WHAT THE EXERCISE ASKS: From the records below, copy out each line that has the word "practicalecommerce".

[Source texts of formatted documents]
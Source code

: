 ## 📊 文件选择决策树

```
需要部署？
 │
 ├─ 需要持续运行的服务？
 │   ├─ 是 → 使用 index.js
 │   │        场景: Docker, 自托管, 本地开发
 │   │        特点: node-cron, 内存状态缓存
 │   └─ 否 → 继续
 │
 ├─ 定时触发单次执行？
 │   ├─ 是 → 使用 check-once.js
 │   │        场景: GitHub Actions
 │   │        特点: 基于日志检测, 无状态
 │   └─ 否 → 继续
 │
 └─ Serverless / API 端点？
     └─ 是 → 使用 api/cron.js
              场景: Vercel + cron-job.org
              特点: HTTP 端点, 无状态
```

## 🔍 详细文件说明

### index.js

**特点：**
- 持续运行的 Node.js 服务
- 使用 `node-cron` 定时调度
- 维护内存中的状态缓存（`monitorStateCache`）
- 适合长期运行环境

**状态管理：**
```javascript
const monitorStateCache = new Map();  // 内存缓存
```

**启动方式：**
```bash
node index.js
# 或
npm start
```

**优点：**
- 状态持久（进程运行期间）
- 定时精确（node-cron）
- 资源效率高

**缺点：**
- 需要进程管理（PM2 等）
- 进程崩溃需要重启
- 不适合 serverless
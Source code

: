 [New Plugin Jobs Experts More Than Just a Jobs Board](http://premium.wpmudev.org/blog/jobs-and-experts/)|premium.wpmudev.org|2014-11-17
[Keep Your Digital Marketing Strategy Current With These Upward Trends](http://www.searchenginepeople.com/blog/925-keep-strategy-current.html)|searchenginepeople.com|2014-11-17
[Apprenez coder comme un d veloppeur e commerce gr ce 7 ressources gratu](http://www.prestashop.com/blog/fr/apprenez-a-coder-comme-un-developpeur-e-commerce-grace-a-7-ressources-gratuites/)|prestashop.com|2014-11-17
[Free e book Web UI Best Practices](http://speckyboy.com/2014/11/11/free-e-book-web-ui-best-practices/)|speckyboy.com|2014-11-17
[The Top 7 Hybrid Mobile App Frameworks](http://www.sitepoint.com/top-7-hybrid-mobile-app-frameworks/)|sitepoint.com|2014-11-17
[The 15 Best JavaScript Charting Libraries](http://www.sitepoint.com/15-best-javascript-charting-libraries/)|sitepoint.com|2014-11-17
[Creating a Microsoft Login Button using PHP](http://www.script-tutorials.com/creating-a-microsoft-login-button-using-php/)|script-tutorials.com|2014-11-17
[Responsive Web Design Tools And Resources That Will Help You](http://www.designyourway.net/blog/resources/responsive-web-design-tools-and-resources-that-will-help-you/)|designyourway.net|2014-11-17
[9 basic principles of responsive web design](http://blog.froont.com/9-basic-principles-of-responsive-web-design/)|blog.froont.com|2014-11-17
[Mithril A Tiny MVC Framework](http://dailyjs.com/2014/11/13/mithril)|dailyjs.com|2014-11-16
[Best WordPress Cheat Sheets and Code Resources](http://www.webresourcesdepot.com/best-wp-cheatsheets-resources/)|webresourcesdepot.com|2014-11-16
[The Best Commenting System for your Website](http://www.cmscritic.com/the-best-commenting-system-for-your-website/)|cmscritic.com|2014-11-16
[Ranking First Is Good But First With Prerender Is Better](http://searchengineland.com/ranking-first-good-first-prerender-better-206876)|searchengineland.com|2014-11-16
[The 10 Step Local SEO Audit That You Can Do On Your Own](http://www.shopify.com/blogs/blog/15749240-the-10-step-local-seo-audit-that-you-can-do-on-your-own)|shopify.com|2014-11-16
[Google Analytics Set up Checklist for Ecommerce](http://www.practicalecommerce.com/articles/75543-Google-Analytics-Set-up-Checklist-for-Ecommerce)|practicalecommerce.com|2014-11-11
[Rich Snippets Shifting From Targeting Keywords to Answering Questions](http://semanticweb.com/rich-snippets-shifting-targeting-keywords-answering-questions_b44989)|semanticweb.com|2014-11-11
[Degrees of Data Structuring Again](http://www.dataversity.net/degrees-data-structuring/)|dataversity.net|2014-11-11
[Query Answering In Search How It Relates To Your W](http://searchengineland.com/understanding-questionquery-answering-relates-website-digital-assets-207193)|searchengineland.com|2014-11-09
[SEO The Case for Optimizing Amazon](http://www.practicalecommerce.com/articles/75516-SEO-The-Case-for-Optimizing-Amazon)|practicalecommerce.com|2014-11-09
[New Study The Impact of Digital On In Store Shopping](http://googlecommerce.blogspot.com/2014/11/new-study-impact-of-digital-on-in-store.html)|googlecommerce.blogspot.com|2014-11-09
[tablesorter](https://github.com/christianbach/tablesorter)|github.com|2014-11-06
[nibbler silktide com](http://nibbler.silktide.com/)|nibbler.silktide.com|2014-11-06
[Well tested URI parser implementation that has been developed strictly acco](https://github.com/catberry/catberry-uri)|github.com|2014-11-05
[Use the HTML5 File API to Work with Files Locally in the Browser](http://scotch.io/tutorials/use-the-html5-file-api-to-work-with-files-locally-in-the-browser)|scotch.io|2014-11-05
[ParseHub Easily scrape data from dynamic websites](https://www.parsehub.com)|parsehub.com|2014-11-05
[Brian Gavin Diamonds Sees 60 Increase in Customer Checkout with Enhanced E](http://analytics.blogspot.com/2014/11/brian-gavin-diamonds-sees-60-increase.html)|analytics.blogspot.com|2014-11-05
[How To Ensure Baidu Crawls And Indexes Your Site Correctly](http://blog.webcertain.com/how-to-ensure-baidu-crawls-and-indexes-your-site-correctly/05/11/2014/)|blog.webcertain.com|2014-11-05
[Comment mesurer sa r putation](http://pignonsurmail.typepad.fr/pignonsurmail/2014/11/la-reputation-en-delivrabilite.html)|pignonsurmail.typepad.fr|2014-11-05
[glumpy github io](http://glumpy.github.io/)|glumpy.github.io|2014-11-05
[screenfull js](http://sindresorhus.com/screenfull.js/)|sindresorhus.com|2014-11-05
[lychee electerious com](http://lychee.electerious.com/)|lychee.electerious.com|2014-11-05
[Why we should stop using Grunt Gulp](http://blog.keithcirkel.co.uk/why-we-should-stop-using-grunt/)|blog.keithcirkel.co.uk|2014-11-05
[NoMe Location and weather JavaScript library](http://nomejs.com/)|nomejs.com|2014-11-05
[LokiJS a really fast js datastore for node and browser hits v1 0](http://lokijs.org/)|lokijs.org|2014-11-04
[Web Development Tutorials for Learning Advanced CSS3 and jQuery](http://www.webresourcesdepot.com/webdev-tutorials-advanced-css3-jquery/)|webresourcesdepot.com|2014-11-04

RESULT OF THIS TASK:
[Google Analytics Set up Checklist for Ecommerce](http://www.practicalecommerce.com/articles/75543-Google-Analytics-Set-up-Checklist-for-Ecommerce)|practicalecommerce.com|2014-11-11
[SEO The Case for Optimizing Amazon](http://www.practicalecommerce.com/articles/75516-SEO-The-Case-for-Optimizing-Amazon)|practicalecommerce.com|2014-11-09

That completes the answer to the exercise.